Scan the entries below. List each line with "unnit".

========

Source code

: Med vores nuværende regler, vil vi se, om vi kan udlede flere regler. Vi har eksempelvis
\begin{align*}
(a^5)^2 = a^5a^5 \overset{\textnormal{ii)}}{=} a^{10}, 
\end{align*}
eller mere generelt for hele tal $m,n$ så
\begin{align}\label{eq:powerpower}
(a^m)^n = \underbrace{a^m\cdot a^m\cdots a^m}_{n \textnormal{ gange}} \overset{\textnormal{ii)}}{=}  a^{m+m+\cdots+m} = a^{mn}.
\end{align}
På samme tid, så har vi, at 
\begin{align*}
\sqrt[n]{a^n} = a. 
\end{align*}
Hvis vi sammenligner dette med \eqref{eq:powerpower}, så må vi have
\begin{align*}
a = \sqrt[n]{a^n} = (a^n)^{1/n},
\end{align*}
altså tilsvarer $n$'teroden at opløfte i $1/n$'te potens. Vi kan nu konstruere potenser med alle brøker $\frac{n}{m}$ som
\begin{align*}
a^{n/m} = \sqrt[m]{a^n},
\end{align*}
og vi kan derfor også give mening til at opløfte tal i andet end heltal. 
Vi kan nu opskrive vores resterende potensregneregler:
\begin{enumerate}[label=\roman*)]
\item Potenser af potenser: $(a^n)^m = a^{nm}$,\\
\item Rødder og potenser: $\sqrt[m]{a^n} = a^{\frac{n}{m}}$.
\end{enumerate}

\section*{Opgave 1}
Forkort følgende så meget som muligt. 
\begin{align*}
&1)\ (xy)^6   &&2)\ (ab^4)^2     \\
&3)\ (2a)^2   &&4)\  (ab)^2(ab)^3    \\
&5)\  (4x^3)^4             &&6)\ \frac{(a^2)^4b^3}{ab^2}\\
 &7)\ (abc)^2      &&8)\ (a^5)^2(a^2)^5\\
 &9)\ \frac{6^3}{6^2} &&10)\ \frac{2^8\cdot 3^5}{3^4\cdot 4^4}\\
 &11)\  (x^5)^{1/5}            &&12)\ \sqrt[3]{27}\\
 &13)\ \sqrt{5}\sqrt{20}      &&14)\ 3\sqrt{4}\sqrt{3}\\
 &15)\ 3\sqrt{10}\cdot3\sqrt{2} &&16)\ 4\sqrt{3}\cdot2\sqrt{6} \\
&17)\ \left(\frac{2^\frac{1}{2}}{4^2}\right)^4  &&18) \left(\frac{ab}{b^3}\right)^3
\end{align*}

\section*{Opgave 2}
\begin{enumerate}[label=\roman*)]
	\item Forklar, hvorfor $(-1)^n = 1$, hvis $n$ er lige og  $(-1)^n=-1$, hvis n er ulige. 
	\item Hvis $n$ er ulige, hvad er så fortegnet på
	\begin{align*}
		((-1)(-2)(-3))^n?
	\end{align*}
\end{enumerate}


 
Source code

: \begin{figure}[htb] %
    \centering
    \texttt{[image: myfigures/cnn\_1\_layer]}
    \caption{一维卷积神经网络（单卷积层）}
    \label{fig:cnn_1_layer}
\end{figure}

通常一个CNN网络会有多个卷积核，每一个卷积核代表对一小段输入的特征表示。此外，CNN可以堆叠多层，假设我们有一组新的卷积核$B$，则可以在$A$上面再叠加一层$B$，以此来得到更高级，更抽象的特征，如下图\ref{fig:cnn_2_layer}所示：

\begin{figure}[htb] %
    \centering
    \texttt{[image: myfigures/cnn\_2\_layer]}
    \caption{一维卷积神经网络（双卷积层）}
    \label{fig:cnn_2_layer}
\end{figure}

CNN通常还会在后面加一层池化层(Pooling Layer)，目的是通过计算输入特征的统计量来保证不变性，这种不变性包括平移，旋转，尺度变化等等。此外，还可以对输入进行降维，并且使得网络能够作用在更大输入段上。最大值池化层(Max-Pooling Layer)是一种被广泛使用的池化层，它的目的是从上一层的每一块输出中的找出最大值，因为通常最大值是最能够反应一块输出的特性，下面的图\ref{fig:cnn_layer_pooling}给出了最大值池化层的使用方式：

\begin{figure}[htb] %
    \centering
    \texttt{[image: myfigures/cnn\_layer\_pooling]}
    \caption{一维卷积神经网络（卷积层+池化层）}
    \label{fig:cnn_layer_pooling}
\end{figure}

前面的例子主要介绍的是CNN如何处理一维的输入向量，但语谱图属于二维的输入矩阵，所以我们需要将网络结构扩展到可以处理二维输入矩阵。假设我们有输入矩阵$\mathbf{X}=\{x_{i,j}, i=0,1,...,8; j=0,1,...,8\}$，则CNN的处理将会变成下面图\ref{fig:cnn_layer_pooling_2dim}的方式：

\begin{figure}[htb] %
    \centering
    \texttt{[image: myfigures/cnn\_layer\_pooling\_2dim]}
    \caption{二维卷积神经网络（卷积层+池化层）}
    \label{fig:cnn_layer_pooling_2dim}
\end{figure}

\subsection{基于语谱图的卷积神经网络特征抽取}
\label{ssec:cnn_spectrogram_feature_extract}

========

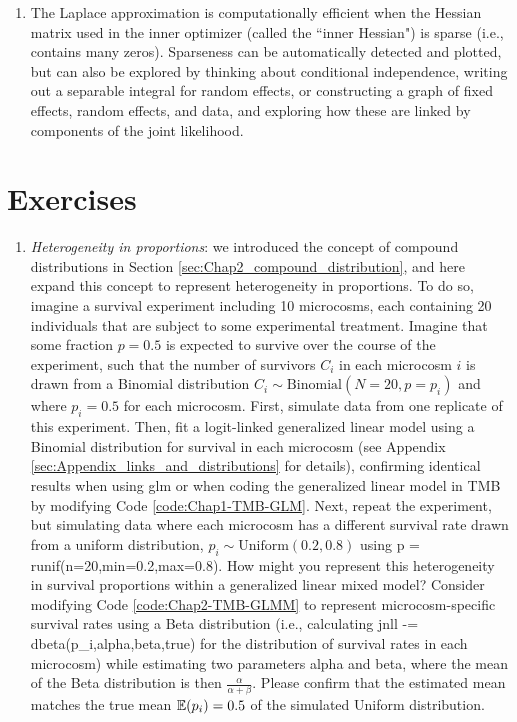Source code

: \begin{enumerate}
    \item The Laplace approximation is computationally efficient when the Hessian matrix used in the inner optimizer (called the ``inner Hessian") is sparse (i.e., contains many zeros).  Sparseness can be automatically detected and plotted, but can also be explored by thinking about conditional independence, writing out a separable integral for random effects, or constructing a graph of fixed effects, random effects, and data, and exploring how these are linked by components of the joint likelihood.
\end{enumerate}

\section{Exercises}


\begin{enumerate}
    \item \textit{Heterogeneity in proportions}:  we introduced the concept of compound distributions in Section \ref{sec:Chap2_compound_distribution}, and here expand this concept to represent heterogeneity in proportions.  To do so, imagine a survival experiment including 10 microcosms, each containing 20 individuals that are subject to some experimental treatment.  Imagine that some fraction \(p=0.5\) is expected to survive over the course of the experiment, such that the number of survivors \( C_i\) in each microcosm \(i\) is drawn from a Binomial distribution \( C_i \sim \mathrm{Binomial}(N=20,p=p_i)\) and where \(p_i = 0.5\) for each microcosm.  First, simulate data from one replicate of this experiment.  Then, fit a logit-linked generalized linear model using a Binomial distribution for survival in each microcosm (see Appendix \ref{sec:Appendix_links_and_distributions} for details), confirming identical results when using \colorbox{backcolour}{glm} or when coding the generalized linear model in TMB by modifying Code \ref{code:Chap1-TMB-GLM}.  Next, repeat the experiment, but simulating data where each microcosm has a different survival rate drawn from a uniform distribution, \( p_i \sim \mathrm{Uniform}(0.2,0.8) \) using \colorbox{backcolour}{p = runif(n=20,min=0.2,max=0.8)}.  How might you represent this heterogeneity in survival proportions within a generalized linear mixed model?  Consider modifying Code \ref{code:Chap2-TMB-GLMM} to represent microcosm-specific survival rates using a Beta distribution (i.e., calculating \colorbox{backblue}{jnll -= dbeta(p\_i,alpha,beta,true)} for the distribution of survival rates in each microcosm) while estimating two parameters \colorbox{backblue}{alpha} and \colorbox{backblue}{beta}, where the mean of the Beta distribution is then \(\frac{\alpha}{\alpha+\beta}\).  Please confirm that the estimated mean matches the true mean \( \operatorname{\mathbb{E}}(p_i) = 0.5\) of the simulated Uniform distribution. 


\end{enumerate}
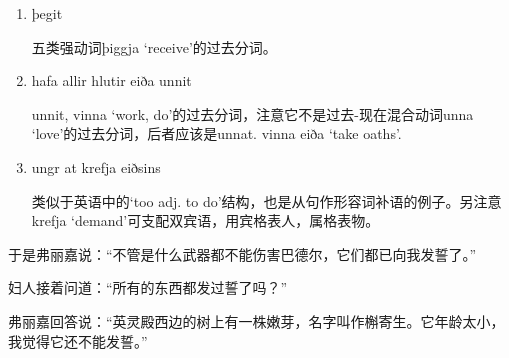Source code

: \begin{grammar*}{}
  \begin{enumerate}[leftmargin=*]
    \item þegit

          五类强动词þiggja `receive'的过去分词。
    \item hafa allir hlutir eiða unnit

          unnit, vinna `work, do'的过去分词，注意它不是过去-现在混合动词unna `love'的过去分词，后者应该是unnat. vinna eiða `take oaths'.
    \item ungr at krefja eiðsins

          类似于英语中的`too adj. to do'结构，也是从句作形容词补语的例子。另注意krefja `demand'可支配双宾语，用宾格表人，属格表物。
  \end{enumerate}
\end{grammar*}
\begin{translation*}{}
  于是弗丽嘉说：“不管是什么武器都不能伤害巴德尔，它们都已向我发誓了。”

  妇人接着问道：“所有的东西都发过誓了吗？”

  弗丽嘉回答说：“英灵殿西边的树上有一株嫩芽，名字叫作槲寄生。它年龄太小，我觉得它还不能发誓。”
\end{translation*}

========

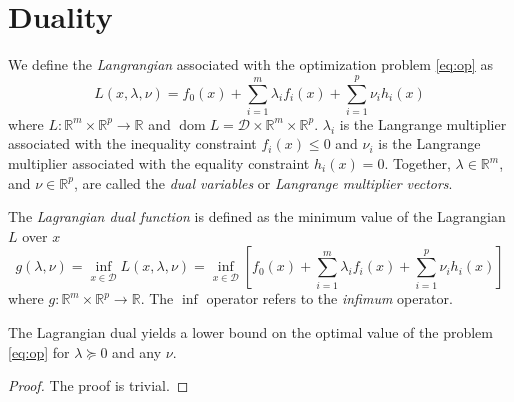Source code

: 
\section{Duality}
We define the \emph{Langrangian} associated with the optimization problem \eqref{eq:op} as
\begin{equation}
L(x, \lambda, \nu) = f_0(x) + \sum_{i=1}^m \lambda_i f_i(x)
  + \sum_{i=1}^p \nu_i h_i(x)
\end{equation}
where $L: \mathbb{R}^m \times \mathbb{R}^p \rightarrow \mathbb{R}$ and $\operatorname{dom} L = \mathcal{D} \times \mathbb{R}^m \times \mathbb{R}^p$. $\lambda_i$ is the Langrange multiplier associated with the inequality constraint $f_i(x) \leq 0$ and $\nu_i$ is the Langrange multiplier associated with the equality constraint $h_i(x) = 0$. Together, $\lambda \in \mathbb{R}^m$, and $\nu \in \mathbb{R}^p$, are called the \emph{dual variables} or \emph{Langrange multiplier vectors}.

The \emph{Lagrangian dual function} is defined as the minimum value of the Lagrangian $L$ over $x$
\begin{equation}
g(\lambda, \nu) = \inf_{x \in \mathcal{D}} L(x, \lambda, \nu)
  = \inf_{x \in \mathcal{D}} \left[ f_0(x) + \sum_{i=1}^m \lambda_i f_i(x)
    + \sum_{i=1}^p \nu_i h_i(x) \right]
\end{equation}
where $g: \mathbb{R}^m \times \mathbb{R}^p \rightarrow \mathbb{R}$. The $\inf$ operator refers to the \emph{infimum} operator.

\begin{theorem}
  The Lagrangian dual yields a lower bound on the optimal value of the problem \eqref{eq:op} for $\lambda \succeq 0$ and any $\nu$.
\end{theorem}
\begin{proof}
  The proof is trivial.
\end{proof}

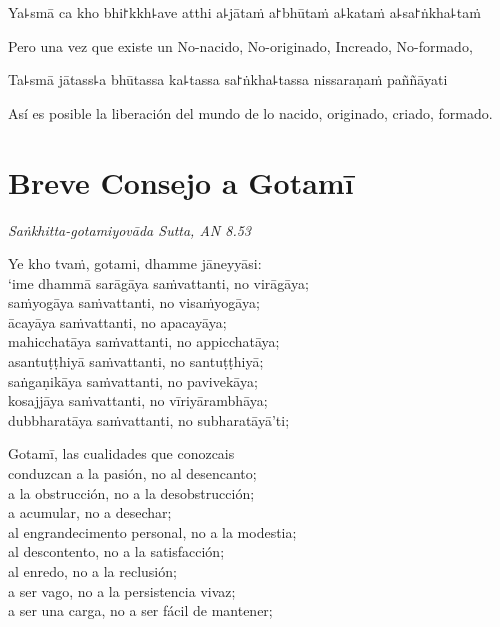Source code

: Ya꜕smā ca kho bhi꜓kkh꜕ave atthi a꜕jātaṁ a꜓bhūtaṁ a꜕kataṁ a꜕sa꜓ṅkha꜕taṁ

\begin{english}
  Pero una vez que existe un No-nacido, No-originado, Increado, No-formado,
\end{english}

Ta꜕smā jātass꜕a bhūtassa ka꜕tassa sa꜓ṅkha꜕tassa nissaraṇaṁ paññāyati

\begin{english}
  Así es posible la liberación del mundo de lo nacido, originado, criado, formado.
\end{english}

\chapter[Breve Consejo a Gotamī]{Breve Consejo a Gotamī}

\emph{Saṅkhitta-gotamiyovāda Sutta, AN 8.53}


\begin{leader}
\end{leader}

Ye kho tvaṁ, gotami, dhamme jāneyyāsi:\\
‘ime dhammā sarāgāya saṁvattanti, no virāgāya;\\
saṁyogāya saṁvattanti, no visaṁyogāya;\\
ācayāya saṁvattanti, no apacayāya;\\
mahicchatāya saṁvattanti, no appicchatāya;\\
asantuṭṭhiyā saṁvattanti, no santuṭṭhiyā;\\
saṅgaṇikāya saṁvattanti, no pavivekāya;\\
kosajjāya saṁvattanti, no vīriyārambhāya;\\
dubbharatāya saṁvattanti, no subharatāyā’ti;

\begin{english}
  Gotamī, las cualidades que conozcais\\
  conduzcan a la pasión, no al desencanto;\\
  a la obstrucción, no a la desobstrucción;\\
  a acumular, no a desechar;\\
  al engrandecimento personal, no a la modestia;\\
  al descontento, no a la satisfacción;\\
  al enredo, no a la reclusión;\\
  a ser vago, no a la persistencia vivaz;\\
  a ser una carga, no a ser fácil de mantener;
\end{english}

========

● **SOLUTION FOR THIS EXERCISE**:
    \item hafa allir hlutir eiða unnit
          unnit, vinna `work, do'的过去分词，注意它不是过去-现在混合动词unna `love'的过去分词，后者应该是unnat. vinna eiða `take oaths'.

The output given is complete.